» **Task prompt**: Your job with the data below is to output exactly the lines from the one holding "1. In the bowl" down to the one holding "4. Stir to combine, then", both included, and no others.
*** Information provided
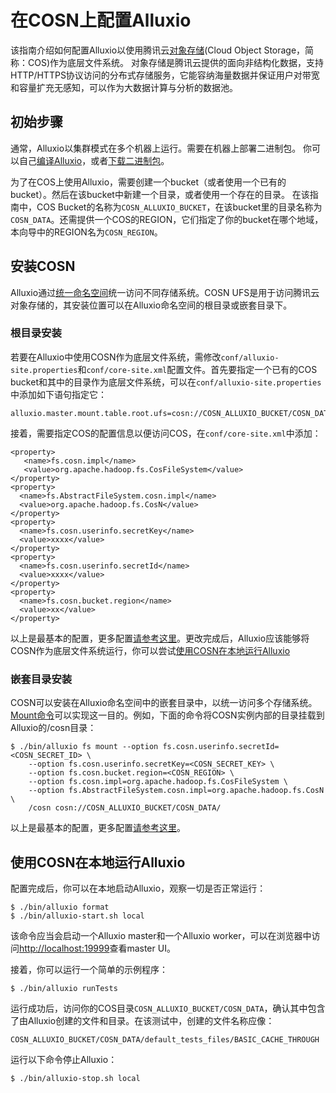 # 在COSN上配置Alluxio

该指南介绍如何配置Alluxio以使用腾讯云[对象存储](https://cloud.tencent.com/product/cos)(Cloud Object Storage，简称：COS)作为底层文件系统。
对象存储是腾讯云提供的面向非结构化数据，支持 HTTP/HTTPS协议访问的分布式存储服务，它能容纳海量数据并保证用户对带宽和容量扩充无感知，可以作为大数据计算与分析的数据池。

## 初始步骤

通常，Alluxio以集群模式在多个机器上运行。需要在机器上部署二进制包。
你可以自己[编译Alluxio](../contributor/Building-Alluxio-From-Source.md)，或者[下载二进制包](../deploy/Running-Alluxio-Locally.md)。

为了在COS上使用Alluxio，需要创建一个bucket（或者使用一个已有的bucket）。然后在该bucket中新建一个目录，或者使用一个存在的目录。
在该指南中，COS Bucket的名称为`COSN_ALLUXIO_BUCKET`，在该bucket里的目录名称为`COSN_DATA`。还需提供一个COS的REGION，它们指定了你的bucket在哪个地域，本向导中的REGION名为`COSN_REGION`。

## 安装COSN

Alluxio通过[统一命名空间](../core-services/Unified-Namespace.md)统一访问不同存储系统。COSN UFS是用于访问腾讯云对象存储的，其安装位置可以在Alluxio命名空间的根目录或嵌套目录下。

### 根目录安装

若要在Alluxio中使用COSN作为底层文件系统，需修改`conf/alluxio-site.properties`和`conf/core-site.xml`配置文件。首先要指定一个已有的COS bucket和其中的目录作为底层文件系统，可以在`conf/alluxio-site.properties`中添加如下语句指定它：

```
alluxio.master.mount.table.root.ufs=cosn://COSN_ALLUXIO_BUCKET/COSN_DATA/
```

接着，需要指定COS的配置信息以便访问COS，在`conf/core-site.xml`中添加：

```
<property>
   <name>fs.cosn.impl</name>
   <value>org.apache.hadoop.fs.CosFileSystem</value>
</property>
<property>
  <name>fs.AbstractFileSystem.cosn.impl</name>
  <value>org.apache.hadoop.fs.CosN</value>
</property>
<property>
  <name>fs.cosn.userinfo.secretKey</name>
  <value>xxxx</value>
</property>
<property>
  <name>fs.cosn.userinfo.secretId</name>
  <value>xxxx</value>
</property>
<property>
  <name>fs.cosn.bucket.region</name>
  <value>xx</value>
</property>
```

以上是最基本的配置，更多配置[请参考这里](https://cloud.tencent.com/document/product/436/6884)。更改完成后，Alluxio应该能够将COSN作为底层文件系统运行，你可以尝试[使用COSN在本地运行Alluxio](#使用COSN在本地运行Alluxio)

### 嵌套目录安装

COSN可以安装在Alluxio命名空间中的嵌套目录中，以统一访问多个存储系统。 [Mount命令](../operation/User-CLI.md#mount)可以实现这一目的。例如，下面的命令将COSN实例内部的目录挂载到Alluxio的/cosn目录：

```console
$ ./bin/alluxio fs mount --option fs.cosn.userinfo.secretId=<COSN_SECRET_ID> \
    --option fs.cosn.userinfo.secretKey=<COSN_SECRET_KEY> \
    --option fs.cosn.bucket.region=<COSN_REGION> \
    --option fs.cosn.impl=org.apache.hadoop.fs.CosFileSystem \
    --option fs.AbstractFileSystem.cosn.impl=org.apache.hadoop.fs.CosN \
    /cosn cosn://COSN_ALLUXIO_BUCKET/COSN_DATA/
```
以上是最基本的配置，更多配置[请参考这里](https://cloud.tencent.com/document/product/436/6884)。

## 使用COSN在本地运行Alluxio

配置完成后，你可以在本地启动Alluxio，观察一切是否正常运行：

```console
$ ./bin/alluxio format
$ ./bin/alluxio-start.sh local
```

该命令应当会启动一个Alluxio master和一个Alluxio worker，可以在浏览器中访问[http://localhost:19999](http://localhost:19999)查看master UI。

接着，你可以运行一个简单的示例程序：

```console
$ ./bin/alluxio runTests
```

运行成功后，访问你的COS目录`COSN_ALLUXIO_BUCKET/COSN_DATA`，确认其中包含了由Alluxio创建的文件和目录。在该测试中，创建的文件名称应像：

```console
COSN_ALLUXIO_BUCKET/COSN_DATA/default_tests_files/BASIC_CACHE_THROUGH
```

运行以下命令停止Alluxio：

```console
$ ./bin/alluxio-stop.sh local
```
******
*** Information provided
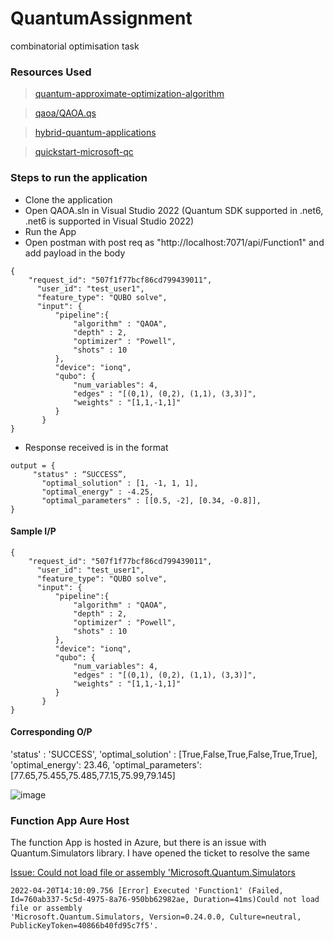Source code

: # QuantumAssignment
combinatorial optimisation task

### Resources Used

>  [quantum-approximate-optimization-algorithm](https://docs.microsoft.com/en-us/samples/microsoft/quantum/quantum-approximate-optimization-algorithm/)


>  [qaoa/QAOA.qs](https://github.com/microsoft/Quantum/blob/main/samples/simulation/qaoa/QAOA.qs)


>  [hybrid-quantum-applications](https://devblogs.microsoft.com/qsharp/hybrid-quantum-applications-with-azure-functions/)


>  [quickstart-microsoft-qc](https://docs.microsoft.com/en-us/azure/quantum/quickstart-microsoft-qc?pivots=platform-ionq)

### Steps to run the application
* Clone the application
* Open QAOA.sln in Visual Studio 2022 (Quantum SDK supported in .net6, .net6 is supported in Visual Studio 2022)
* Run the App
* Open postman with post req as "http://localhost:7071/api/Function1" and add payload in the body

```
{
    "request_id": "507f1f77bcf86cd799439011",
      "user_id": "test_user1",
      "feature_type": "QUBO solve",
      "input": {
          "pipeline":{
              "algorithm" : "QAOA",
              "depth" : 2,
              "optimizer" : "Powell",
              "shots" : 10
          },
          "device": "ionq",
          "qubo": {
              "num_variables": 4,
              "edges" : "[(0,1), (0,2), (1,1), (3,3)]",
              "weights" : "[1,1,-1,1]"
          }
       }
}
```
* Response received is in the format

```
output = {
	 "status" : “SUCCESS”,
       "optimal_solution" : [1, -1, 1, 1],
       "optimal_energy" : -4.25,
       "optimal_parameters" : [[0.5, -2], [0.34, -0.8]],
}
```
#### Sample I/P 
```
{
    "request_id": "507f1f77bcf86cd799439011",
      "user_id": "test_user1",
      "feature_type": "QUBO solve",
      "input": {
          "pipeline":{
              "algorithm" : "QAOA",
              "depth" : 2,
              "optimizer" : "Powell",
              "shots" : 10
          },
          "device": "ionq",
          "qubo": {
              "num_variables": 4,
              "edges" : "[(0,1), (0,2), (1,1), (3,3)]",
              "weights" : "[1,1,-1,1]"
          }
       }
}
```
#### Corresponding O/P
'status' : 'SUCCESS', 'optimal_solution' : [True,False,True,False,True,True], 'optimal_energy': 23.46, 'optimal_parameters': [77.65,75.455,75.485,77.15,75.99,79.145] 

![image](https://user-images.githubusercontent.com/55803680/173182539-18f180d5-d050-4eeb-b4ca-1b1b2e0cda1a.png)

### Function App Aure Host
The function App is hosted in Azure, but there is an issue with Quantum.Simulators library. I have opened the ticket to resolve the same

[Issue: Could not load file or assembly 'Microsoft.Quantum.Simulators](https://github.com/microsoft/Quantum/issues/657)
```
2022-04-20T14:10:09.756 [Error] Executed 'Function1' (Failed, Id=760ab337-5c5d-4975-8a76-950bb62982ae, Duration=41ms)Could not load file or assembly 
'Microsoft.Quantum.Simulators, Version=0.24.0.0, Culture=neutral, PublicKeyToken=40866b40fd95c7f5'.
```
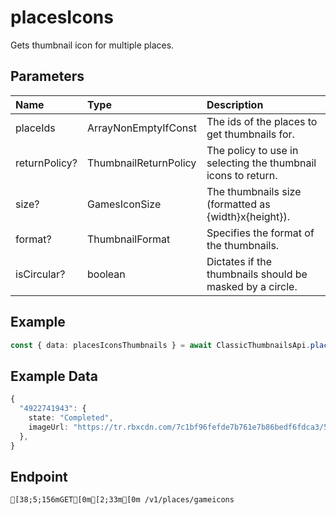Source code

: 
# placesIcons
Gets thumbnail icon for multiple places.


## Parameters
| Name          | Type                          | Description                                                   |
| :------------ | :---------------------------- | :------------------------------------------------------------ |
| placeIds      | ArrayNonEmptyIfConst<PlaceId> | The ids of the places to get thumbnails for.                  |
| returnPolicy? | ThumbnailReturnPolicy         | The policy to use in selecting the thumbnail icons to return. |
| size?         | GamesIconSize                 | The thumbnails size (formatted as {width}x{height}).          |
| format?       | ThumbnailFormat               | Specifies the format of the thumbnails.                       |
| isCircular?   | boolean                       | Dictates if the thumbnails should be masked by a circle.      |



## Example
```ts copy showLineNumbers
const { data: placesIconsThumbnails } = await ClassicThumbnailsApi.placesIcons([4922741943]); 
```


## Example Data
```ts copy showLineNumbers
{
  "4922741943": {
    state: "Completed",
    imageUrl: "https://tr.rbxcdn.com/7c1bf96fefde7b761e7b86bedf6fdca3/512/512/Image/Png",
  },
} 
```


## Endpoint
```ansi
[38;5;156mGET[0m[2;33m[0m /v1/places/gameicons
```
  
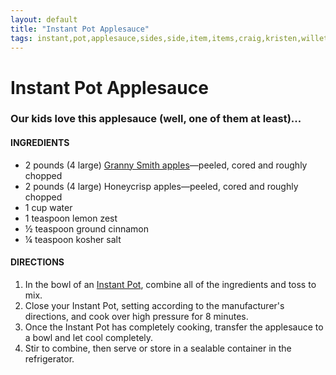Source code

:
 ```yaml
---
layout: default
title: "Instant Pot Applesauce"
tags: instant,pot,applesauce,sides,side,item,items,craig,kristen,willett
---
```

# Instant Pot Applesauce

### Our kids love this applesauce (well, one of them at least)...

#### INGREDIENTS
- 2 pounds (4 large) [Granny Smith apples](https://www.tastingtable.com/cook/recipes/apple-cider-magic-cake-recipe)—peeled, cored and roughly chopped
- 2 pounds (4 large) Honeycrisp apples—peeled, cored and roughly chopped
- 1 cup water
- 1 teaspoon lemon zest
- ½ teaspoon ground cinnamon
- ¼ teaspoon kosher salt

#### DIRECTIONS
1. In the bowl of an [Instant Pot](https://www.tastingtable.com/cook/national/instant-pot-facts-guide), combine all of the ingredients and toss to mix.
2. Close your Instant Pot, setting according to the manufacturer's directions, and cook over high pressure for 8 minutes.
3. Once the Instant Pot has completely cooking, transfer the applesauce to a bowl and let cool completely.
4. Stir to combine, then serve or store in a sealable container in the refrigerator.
******
» **Task result**:
1. In the bowl of an [Instant Pot](https://www.tastingtable.com/cook/national/instant-pot-facts-guide), combine all of the ingredients and toss to mix.
2. Close your Instant Pot, setting according to the manufacturer's directions, and cook over high pressure for 8 minutes.
3. Once the Instant Pot has completely cooking, transfer the applesauce to a bowl and let cool completely.
4. Stir to combine, then serve or store in a sealable container in the refrigerator.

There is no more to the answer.